▶ Task item
Could you output the entries that follow exactly, omitting any pictures they contain?

▶ Listed records
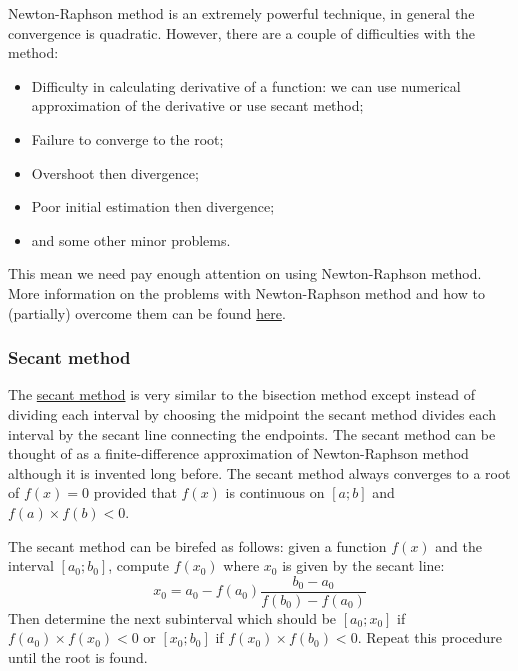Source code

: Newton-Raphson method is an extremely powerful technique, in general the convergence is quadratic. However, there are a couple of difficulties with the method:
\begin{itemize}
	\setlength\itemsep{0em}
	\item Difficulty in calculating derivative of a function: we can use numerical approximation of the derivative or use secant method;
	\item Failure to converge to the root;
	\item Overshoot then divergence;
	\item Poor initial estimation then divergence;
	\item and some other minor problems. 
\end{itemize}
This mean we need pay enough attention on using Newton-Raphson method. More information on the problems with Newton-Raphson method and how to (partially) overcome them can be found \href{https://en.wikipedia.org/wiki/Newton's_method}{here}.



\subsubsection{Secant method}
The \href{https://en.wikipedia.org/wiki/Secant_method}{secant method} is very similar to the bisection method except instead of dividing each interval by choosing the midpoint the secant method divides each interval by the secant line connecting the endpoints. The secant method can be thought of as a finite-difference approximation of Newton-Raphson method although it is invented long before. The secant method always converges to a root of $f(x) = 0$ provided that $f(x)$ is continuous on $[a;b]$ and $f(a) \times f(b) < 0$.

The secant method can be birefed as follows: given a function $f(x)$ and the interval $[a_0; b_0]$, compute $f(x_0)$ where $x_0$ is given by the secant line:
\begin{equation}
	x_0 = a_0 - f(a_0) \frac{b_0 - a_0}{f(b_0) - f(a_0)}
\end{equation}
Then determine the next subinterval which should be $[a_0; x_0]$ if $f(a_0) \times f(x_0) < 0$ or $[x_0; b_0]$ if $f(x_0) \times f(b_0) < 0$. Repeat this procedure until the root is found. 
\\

▶ Finished task
Source code

: Newton-Raphson method is an extremely powerful technique, in general the convergence is quadratic. However, there are a couple of difficulties with the method:
\begin{itemize}
	\setlength\itemsep{0em}
	\item Difficulty in calculating derivative of a function: we can use numerical approximation of the derivative or use secant method;
	\item Failure to converge to the root;
	\item Overshoot then divergence;
	\item Poor initial estimation then divergence;
	\item and some other minor problems. 
\end{itemize}
This mean we need pay enough attention on using Newton-Raphson method. More information on the problems with Newton-Raphson method and how to (partially) overcome them can be found \href{https://en.wikipedia.org/wiki/Newton's_method}{here}.



\subsubsection{Secant method}
The \href{https://en.wikipedia.org/wiki/Secant_method}{secant method} is very similar to the bisection method except instead of dividing each interval by choosing the midpoint the secant method divides each interval by the secant line connecting the endpoints. The secant method can be thought of as a finite-difference approximation of Newton-Raphson method although it is invented long before. The secant method always converges to a root of $f(x) = 0$ provided that $f(x)$ is continuous on $[a;b]$ and $f(a) \times f(b) < 0$.

The secant method can be birefed as follows: given a function $f(x)$ and the interval $[a_0; b_0]$, compute $f(x_0)$ where $x_0$ is given by the secant line:
\begin{equation}
	x_0 = a_0 - f(a_0) \frac{b_0 - a_0}{f(b_0) - f(a_0)}
\end{equation}
Then determine the next subinterval which should be $[a_0; x_0]$ if $f(a_0) \times f(x_0) < 0$ or $[x_0; b_0]$ if $f(x_0) \times f(b_0) < 0$. Repeat this procedure until the root is found. 
\\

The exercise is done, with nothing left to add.